Conversational Prompt Engineering

Paper · arXiv 2408.04560 · Published August 8, 2024

Conversational Prompt Engineering (CPE), a user-friendly tool that helps users create personalized prompts for their specific tasks. CPE uses a chat model to briefly interact with users, helping them articulate their output preferences and integrating these into the prompt. The process includes two main stages: first, the model uses user-provided unlabeled data to generate data-driven questions and utilize user responses to shape the initial instruction. Then, the model shares the outputs generated by the instruction and uses user feedback to further refine the instruction and the outputs. The final result is a few-shot prompt, where the outputs approved by the user serve as few shot examples.

The key idea is to utilize chat models to assist users in creating prompts through a brief and user-friendly conversation, considering a small set of unlabeled data provided by the user.

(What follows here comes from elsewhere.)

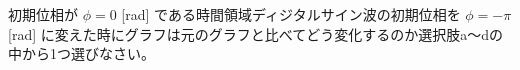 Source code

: 初期位相が $\phi = 0$ [rad] である時間領域ディジタルサイン波の初期位相を $\phi = -\pi$ [rad] に変えた時にグラフは元のグラフと比べてどう変化するのか選択肢a〜dの中から1つ選びなさい。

Advanced chat models can assist users in better understanding and articulating their exact requirements, making it easier for users to communicate their needs. Second, given a task, unlabeled input texts can be leveraged by LLMs to suggest data-specific dimensions of potential output preferences. This process can further help users specify their task requirements by highlighting relevant aspects of the data. Finally, user feedback on specific model-generated outputs can be leveraged not only to improve the outputs themselves, but also to refine the instruction to be applied to unseen texts.

4.1 Three-party Chat The interaction within CPE embodies three actors: the user, the system, and the model. The user: communicates with CPE via the UI. The model: The LLM that handles the core capabilities of CPE: user data analysis and discussion, instruction refinement, and output enhancement. The LLM is instructed to respond in a particular format of one of several API calls. Each response by the model is then executed, and may or may not involve sharing a message with the user (see Section 4.4). Out implementation uses Llama-3-70B. The system: orchestrates the interaction between the user and the model. Each model response (API call), triggers an action by the system. Contrary to common practice – where the model is assigned a single initial system instruction – we invoke multiple system instructions, dynamically throughout the chat. This mechanism allows us greater flexibility and control over the model, and enables the side-chats (see below).

We use CoT (Wei et al., 2022) in side-chats during various stages where more careful guidance of the model is needed. For example, after the user provides feedback for prompt outputs, the model needs to understand if and how to refine the instruction accordingly. Due to the complexity of this stage, we use CoT by first asking the model to summarize the comments made by the user in a side-chat (showing only those comments as context); once these summaries are available, we ask the model to use them to suggest a new instruction.